I think I understand but I wanted to check how the layers parameter works in LSTM and GRU. Am I correct in thinking that the layers parameter is effectively a short-hand repetition i.e.
for a univariate time series, and GRUs with a hidden state size 10
self.gru = nn.GRU(input_size=1,hidden_size=10,num_layers=2)
Is equivalent to:
self.gru1 = nn.GRU(input_size=1,hidden_size=10)
self.gru2 = nn.GRU(input_size=10,hidden_size=10)
I think that is what the documentation is saying.
For clarity the hidden size of 10 was picked at random, I think LSTM is similar but I only wrote up GRU as the example.
I’ll even take a yes or no answer so I know I should keep looking
If anyone comes looking at this - someone just asked a similar question and got an answer they are the same:
@timdnewman Run the following code on a jupyter to see what nn.GRU() does :
You’ll see that the prints have the same values.
import torch.nn as nn
gru = nn.GRU(input_size=1,hidden_size=1,num_layers=2, bias=False)

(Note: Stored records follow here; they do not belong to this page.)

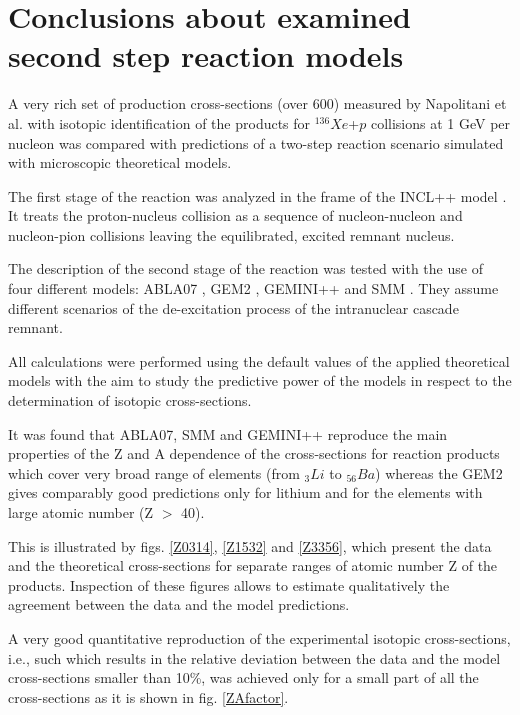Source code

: \section{Conclusions about examined second step reaction models}

A very rich set of production cross-sections (over 600) 
measured by Napolitani et al. \cite{napolitani2007measurement} with
isotopic identification of the products for $^{136}Xe$+$p$ collisions
at 1 GeV per nucleon was compared with predictions 
of a two-step reaction scenario simulated with  microscopic theoretical models. 

The first stage of
the reaction was analyzed in the frame of the INCL++
model \cite{INCLboudard2013new}. It treats the proton-nucleus collision as a
sequence of nucleon-nucleon and nucleon-pion collisions
leaving the equilibrated, excited remnant nucleus. 

The description of the second
stage of the reaction was tested with the use 
of four different models: ABLA07  \cite{kelic2009abla07}, GEM2  \cite{FURIHATA2000,Furihata2002}, GEMINI++ \cite{CHARITY1988,Charity2010} 
and SMM \cite{SMMBondorf1995}. They assume different scenarios of the
de-excitation process of the intranuclear 
cascade remnant.

All calculations were performed using the default values
of the applied theoretical models with the aim to study
the predictive power of the models in respect to the determination
of isotopic cross-sections.

It was found that ABLA07, SMM and GEMINI++ reproduce
the main properties of the Z and A dependence of the cross-sections for reaction products which cover very
broad range of elements (from $_{3}Li$ to $_{56}Ba$) whereas the
GEM2 gives comparably good predictions only for lithium
and for the elements with large atomic number (Z $>$ 40).

This is illustrated by figs. \ref{Z0314}, \ref{Z1532} and \ref{Z3356}, which present the data and
the theoretical cross-sections for separate ranges of atomic
number Z of the products. Inspection of these figures allows
to estimate qualitatively the agreement between the 
data and the model predictions.

A very good quantitative reproduction of the experimental
isotopic cross-sections, i.e., such which results in
the relative deviation between the data and the model
cross-sections smaller than 10\%, was achieved only for a
small part of all the cross-sections as it is shown in fig. \ref{ZAfactor}.

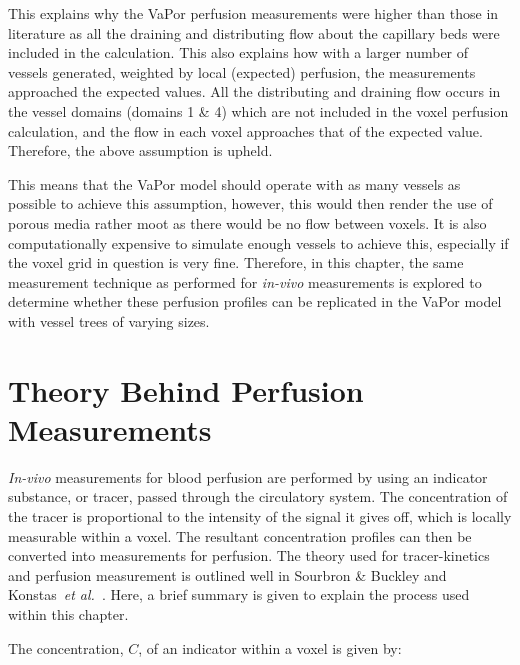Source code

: \documentclass[11pt,english,a4paper,twoside,openright]{report}
\begin{document}
{{{{{{{{This explains why the VaPor perfusion measurements were higher than those in literature as all the draining and distributing flow about the capillary beds were included in the calculation. This also explains how with a larger number of vessels generated, weighted by local (expected) perfusion, the measurements approached the expected values. All the distributing and draining flow occurs in the vessel domains (domains 1 \& 4) which are not included in the voxel perfusion calculation, and the flow in each voxel approaches that of the expected value. Therefore, the above assumption is upheld.

This means that the VaPor model should operate with as many vessels as possible to achieve this assumption, however, this would then render the use of porous media rather moot as there would be no flow between voxels. It is also computationally expensive to simulate enough vessels to achieve this, especially if the voxel grid in question is very fine. Therefore, in this chapter, the same measurement technique as performed for \textit{in-vivo} measurements is explored to determine whether these perfusion profiles can be replicated in the VaPor model with vessel trees of varying sizes.

\section[Theory Behind Perfusion Measurements]{{\Large T}heory {\Large B}ehind {\Large P}erfusion {\Large M}easurements}

\textit{In-vivo} measurements for blood perfusion are performed by using an indicator substance, or tracer, passed through the circulatory system. The concentration of the tracer is proportional to the intensity of the signal it gives off, which is locally measurable within a voxel. The resultant concentration profiles can then be converted into measurements for perfusion. The theory used for tracer-kinetics and perfusion measurement is outlined well in Sourbron \& Buckley \cite{sourbron2013classic} and Konstas~\textit{et al.\ }\cite{konstas2009theoretic}. Here, a brief summary is given to explain the process used within this chapter.

The concentration, $C$, of an indicator within a voxel is given by:

}}}}}}}}
\end{document}
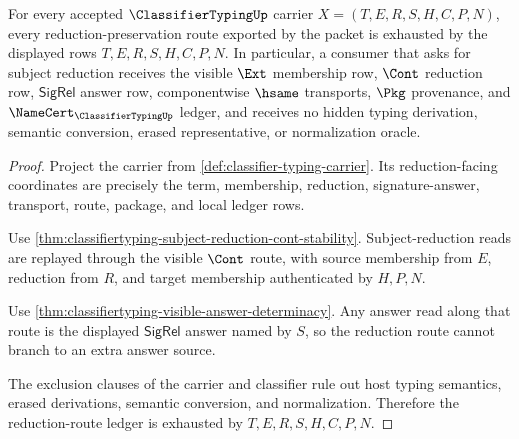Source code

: \begin{theorem}
\label{thm:classifiertyping-reduction-route-ledger-exhaustion}
For every accepted $\ClassifierTypingUp$ carrier $X=(T,E,R,S,H,C,P,N)$, every reduction-preservation route exported by the packet is exhausted by the displayed rows $T,E,R,S,H,C,P,N$. In particular, a consumer that asks for subject reduction receives the visible $\Ext$ membership row, $\Cont$ reduction row, $\mathsf{SigRel}$ answer row, componentwise $\hsame$ transports, $\Pkg$ provenance, and $\NameCert_{\ClassifierTypingUp}$ ledger, and receives no hidden typing derivation, semantic conversion, erased representative, or normalization oracle.
\end{theorem}
\begin{proof}
Project the carrier from \autoref{def:classifier-typing-carrier}. Its reduction-facing coordinates are precisely the term, membership, reduction, signature-answer, transport, route, package, and local ledger rows.

Use \autoref{thm:classifiertyping-subject-reduction-cont-stability}. Subject-reduction reads are replayed through the visible $\Cont$ route, with source membership from $E$, reduction from $R$, and target membership authenticated by $H,P,N$.

Use \autoref{thm:classifiertyping-visible-answer-determinacy}. Any answer read along that route is the displayed $\mathsf{SigRel}$ answer named by $S$, so the reduction route cannot branch to an extra answer source.

The exclusion clauses of the carrier and classifier rule out host typing semantics, erased derivations, semantic conversion, and normalization. Therefore the reduction-route ledger is exhausted by $T,E,R,S,H,C,P,N$.
\end{proof}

gru_0 = nn.GRU(input_size=1,hidden_size=1,num_layers=1, bias=False)
gru_1 = nn.GRU(input_size=1,hidden_size=1,num_layers=1, bias=False)
#save the parameters of the gru.
params = list(gru.named_parameters())
# Assign the weights to the other grus.
gru_0.weight_ih_l0 = params
gru_0.weight_hh_l0 = params
gru_1.weight_ih_l0 = params
gru_1.weight_hh_l0 = params
input_tensor = torch.tensor([[3.]])
_, hs = gru(input_tensor)
out0, h0 = gru_0(input_tensor)
out1, h1 = gru_1(out0)
Thanks! Although you’re about 3 hours too late
I have marked you as the solution as that is definitive.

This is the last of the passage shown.